### Record extracts ###
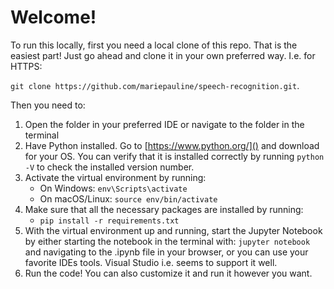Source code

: # Welcome!

To run this locally, first you need a local clone of this repo. That is the easiest part! Just go ahead and clone it in your own preferred way. I.e. for HTTPS:

`git clone https://github.com/mariepauline/speech-recognition.git`.

Then you need to:

1. Open the folder in your preferred IDE or navigate to the folder in the terminal
2. Have Python installed. Go to [https://www.python.org/]() and download for your OS. You can verify that it is installed correctly by running `python -V` to check the installed version number.
3. Activate the virtual environment by running:
   - On Windows: `env\Scripts\activate`
   - On macOS/Linux: `source env/bin/activate`
4. Make sure that all the necessary packages are installed by running:
   - `pip install -r requirements.txt`
5. With the virtual environment up and running, start the Jupyter Notebook by either starting the notebook in the terminal with: `jupyter notebook` and navigating to the .ipynb file in your browser, or you can use your favorite IDEs tools. Visual Studio i.e. seems to support it well.
6. Run the code! You can also customize it and run it however you want.
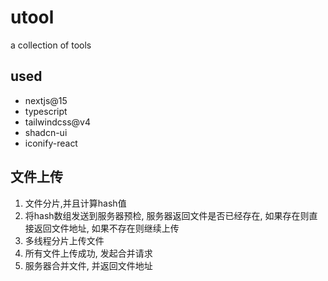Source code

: # utool

a collection of tools

## used

- nextjs@15
- typescript
- tailwindcss@v4
- shadcn-ui
- iconify-react

## 文件上传

1. 文件分片,并且计算hash值
2. 将hash数组发送到服务器预检, 服务器返回文件是否已经存在, 如果存在则直接返回文件地址, 如果不存在则继续上传
3. 多线程分片上传文件
4. 所有文件上传成功, 发起合并请求
5. 服务器合并文件, 并返回文件地址
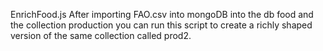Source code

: EnrichFood.js
After importing FAO.csv into mongoDB into the db food and the collection production you can run 
this script to create a richly shaped version of the same collection called prod2.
###
--- Activity ---
Return every line above that contains the word "terminal".

--- Task result ---
1. Open the folder in your preferred IDE or navigate to the folder in the terminal
5. With the virtual environment up and running, start the Jupyter Notebook by either starting the notebook in the terminal with: `jupyter notebook` and navigating to the .ipynb file in your browser, or you can use your favorite IDEs tools. Visual Studio i.e. seems to support it well.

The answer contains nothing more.